Top Coder Challenge: Black Box Legacy Reimbursement System

🚀 Our Solution Overview

Approaches Implemented

Machine Learning Approach (Primary Solution) We successfully reverse-engineered the legacy system using advanced machine learning with sophisticated feature engineering that achieved a 95% improvement over naive methods:

Initial Score: 93,192 (naive formula)
Final Score: 4,866 (95% improvement)
Average Error: Reduced from $930 to $47.66

Key Breakthrough:

Trip Categorization: Implemented Kevin's "6 calculation paths" theory using one-hot encoded trip categories
Two-Model Architecture: Separate specialized models for normal vs high-receipt cases (>$1400 threshold)
Advanced Feature Engineering: Captured complex business rules from interviews in ML features
Decision Tree Regressor: With tuned hyperparameters (max_depth=12, min_samples_leaf=3)
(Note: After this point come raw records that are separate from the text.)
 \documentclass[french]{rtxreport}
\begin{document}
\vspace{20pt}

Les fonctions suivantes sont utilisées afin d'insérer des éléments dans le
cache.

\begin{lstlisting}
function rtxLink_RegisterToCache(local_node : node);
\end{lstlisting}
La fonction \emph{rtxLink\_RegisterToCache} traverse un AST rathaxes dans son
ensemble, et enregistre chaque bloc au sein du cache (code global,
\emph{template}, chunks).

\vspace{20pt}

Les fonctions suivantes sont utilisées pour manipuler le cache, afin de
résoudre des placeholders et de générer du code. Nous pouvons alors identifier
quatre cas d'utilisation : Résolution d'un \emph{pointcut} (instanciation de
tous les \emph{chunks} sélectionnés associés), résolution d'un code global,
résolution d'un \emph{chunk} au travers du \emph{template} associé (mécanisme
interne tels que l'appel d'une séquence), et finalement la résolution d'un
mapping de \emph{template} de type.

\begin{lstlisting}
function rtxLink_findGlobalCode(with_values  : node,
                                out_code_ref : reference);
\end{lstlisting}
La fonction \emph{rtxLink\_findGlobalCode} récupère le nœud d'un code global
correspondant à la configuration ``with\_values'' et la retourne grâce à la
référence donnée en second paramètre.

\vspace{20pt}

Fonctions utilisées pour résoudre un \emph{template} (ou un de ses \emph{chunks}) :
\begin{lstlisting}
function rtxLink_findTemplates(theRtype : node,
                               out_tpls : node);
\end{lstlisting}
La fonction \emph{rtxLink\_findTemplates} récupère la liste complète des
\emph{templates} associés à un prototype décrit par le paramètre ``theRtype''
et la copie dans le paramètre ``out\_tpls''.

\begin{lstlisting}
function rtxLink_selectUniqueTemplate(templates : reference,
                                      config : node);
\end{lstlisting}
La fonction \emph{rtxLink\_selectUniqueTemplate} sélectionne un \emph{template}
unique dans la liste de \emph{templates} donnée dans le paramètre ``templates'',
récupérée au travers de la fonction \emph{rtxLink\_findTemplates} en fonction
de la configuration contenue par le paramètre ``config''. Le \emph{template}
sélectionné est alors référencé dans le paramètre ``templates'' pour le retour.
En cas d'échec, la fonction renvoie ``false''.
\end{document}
Component-Based KISS Approach (Previous Solution) Our initial interpretable approach that laid the foundation:

Score: 25,601 (73% improvement over naive)
Average Error: $255

Key Discoveries:

5-Day Trip Penalty: Major breakthrough - 5-day trips have a consistent -$400 penalty
Complex Receipt Processing: Receipt treatment varies dramatically by trip length:
- 1-day trips: Heavy penalty (-0.5x for normal amounts)
- 5-day trips: Full reimbursement (1.04x)
- 8+ day trips: Severe penalty (0.02x)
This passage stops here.